# Review RF 24-105mm F4 IS L



## ajfotofilmagem (Jun 18, 2019)




----------



## Ozarker (Jun 19, 2019)

Thanks for posting. Great review of what looks to be a really good and inexpensive (For "L") lens for walking around. I think that when I finally get an RP, I'll get this lens with it.

One other thing I found interesting was the manual focus indicator on the screen. I'm wondering whether or not that feature is exclusive to using RF mount lenses or if it will work with: (a) EF lenses, (b) legacy manual focus lenses. Anyone know?


----------



## Del Paso (Jun 19, 2019)

It can't be good, it's no Wonderful Sony.


----------



## Maximilian (Jun 19, 2019)

CanonFanBoy said:


> Thanks for posting. Great review...
> I think that when I finally get an RP, I'll get this lens with it.
> ...


100% agree here 
Great review and great value walk around lens.

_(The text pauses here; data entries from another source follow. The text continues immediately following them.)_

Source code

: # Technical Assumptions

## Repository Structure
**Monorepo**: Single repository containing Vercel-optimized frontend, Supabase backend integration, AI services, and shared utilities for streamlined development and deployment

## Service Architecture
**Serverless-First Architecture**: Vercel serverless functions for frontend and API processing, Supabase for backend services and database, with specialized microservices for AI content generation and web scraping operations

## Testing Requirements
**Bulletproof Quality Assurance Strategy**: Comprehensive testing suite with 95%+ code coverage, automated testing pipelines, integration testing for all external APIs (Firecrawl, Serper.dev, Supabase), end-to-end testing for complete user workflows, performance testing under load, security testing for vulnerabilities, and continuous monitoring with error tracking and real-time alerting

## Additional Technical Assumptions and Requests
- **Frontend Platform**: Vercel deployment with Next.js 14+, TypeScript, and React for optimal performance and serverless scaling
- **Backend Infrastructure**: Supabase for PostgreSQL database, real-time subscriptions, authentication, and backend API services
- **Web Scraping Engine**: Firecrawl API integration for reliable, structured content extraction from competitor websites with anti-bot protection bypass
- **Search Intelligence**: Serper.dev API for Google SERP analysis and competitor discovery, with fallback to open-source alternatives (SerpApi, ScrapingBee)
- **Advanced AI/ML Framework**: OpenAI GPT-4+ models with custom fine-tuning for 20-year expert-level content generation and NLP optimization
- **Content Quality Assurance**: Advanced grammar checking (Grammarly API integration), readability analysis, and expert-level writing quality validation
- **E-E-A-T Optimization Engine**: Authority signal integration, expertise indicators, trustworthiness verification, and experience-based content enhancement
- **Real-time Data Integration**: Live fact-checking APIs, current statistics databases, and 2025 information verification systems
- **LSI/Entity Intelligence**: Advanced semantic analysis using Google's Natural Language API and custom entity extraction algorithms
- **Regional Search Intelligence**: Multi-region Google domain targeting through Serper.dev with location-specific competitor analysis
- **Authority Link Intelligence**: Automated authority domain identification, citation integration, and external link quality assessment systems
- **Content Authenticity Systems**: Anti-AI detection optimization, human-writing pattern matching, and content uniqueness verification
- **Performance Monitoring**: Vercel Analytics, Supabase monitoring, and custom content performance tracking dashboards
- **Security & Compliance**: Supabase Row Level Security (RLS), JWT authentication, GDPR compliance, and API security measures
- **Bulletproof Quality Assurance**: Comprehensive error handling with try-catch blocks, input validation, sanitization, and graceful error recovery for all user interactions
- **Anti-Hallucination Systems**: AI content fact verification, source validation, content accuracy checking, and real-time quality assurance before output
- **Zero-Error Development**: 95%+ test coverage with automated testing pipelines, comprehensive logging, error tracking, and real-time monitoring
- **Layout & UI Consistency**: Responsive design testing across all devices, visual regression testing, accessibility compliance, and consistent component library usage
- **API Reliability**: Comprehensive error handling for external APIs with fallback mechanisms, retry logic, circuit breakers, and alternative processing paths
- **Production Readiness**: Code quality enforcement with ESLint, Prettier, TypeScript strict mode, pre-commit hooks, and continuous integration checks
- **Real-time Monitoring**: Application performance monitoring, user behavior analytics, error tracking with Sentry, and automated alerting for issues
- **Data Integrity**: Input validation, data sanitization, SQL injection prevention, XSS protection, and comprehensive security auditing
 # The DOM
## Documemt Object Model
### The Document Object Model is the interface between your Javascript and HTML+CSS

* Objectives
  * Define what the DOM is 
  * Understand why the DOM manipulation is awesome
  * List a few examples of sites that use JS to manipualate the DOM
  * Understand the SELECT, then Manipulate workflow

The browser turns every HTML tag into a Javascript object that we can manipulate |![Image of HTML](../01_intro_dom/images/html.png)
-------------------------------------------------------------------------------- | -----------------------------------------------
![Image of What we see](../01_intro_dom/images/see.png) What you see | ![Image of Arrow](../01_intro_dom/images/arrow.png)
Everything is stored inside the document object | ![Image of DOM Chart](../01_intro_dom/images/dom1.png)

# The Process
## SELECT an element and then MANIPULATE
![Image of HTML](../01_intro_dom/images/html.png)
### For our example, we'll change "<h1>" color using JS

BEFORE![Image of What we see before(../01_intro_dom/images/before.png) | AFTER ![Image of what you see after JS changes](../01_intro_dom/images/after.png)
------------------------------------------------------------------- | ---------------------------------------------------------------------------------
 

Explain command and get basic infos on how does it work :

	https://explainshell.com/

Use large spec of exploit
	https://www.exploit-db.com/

If/When I go R/RF this and the RF35 will be my first two lenses.


----------



## BillB (Jun 19, 2019)

Maximilian said:


> 100% agree here
> Great review and great value walk around lens.
> 
> If/When I go R/RF this and the RF35 will be my first two lenses.


Looks like Canon got something right.


----------



## Maximilian (Jun 19, 2019)

BillB said:


> Looks like Canon got something right.


No! Never! It‘s not a Sony! 

Honesty, it always cold be better, also the RF24-105. But what would be the tradeoffs? Size? Price?


----------